Dataset entries:
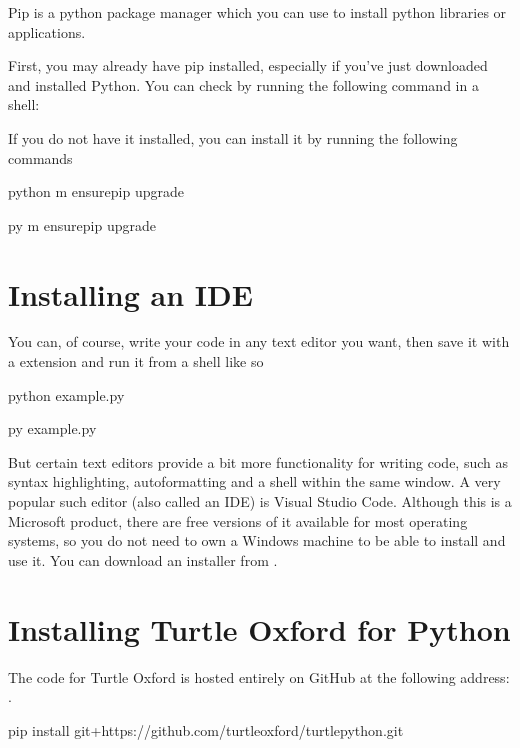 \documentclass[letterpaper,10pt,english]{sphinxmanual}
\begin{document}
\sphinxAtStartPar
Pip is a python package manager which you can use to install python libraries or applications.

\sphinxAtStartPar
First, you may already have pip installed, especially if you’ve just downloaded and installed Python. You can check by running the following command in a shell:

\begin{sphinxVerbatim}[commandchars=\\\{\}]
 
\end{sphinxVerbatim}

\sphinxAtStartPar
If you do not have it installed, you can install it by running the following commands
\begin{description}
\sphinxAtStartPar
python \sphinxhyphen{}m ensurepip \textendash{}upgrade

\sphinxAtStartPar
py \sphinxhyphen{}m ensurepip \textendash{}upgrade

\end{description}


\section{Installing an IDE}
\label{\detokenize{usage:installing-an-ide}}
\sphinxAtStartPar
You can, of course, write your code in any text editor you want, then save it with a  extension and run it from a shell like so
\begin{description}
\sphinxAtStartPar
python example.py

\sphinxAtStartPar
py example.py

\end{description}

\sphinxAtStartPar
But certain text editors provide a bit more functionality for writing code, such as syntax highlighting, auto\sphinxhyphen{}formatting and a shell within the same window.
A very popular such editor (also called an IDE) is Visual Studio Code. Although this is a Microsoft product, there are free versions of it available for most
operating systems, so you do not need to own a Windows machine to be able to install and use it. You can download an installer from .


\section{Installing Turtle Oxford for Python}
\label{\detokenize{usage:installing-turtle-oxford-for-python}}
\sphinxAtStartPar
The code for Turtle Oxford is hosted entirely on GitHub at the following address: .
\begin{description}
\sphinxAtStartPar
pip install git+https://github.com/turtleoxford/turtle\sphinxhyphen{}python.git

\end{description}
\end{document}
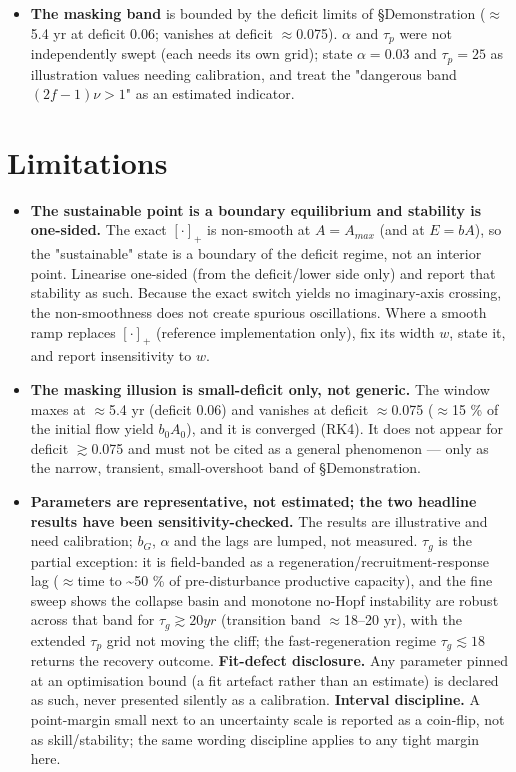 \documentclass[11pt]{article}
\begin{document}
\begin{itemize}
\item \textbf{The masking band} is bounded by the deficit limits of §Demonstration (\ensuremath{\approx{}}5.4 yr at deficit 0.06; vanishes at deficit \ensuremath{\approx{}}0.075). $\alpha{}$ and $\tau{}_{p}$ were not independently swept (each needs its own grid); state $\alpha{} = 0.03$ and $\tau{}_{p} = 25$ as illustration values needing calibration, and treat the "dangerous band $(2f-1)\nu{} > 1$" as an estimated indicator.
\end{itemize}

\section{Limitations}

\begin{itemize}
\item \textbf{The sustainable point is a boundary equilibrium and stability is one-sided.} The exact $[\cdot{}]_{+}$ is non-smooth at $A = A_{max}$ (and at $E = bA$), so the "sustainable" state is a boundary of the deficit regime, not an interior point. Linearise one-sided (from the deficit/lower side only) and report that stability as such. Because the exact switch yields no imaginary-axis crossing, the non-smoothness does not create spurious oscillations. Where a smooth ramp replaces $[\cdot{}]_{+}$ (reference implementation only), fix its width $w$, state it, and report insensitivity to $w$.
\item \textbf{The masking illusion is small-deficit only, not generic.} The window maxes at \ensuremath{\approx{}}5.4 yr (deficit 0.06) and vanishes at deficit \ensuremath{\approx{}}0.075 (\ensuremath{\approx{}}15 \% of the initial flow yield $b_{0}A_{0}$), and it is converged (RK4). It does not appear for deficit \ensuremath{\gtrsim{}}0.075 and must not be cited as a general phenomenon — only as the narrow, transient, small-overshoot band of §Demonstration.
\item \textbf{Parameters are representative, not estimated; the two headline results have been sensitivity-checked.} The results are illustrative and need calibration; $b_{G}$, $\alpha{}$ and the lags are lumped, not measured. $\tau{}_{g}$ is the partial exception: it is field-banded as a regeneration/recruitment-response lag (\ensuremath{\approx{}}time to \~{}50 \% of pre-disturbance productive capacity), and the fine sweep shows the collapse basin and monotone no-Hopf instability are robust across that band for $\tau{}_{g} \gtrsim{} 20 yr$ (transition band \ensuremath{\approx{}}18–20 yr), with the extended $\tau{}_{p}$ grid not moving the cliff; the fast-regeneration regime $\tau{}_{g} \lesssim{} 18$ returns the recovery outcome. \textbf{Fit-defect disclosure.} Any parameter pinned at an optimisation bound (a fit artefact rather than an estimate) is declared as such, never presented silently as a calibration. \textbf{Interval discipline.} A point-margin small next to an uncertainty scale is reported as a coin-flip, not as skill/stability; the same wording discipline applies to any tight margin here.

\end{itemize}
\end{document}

The problem:
Omitting all images, print the listing exactly.

Answer space:
 \documentclass[letterpaper,10pt,english]{sphinxmanual}
\begin{document}
\sphinxAtStartPar
Pip is a python package manager which you can use to install python libraries or applications.

\sphinxAtStartPar
First, you may already have pip installed, especially if you’ve just downloaded and installed Python. You can check by running the following command in a shell:

\begin{sphinxVerbatim}[commandchars=\\\{\}]
 
\end{sphinxVerbatim}

\sphinxAtStartPar
If you do not have it installed, you can install it by running the following commands
\begin{description}
\sphinxAtStartPar
python \sphinxhyphen{}m ensurepip \textendash{}upgrade

\sphinxAtStartPar
py \sphinxhyphen{}m ensurepip \textendash{}upgrade

\end{description}


\section{Installing an IDE}
\label{\detokenize{usage:installing-an-ide}}
\sphinxAtStartPar
You can, of course, write your code in any text editor you want, then save it with a  extension and run it from a shell like so
\begin{description}
\sphinxAtStartPar
python example.py

\sphinxAtStartPar
py example.py

\end{description}

\sphinxAtStartPar
But certain text editors provide a bit more functionality for writing code, such as syntax highlighting, auto\sphinxhyphen{}formatting and a shell within the same window.
A very popular such editor (also called an IDE) is Visual Studio Code. Although this is a Microsoft product, there are free versions of it available for most
operating systems, so you do not need to own a Windows machine to be able to install and use it. You can download an installer from .


\section{Installing Turtle Oxford for Python}
\label{\detokenize{usage:installing-turtle-oxford-for-python}}
\sphinxAtStartPar
The code for Turtle Oxford is hosted entirely on GitHub at the following address: .
\begin{description}
\sphinxAtStartPar
pip install git+https://github.com/turtleoxford/turtle\sphinxhyphen{}python.git

\end{description}
\end{document}
 \documentclass[11pt]{article}
\begin{document}
\begin{itemize}
\item \textbf{The masking band} is bounded by the deficit limits of §Demonstration (\ensuremath{\approx{}}5.4 yr at deficit 0.06; vanishes at deficit \ensuremath{\approx{}}0.075). $\alpha{}$ and $\tau{}_{p}$ were not independently swept (each needs its own grid); state $\alpha{} = 0.03$ and $\tau{}_{p} = 25$ as illustration values needing calibration, and treat the "dangerous band $(2f-1)\nu{} > 1$" as an estimated indicator.
\end{itemize}

\section{Limitations}

\begin{itemize}
\item \textbf{The sustainable point is a boundary equilibrium and stability is one-sided.} The exact $[\cdot{}]_{+}$ is non-smooth at $A = A_{max}$ (and at $E = bA$), so the "sustainable" state is a boundary of the deficit regime, not an interior point. Linearise one-sided (from the deficit/lower side only) and report that stability as such. Because the exact switch yields no imaginary-axis crossing, the non-smoothness does not create spurious oscillations. Where a smooth ramp replaces $[\cdot{}]_{+}$ (reference implementation only), fix its width $w$, state it, and report insensitivity to $w$.
\item \textbf{The masking illusion is small-deficit only, not generic.} The window maxes at \ensuremath{\approx{}}5.4 yr (deficit 0.06) and vanishes at deficit \ensuremath{\approx{}}0.075 (\ensuremath{\approx{}}15 \% of the initial flow yield $b_{0}A_{0}$), and it is converged (RK4). It does not appear for deficit \ensuremath{\gtrsim{}}0.075 and must not be cited as a general phenomenon — only as the narrow, transient, small-overshoot band of §Demonstration.
\item \textbf{Parameters are representative, not estimated; the two headline results have been sensitivity-checked.} The results are illustrative and need calibration; $b_{G}$, $\alpha{}$ and the lags are lumped, not measured. $\tau{}_{g}$ is the partial exception: it is field-banded as a regeneration/recruitment-response lag (\ensuremath{\approx{}}time to \~{}50 \% of pre-disturbance productive capacity), and the fine sweep shows the collapse basin and monotone no-Hopf instability are robust across that band for $\tau{}_{g} \gtrsim{} 20 yr$ (transition band \ensuremath{\approx{}}18–20 yr), with the extended $\tau{}_{p}$ grid not moving the cliff; the fast-regeneration regime $\tau{}_{g} \lesssim{} 18$ returns the recovery outcome. \textbf{Fit-defect disclosure.} Any parameter pinned at an optimisation bound (a fit artefact rather than an estimate) is declared as such, never presented silently as a calibration. \textbf{Interval discipline.} A point-margin small next to an uncertainty scale is reported as a coin-flip, not as skill/stability; the same wording discipline applies to any tight margin here.

\end{itemize}
\end{document}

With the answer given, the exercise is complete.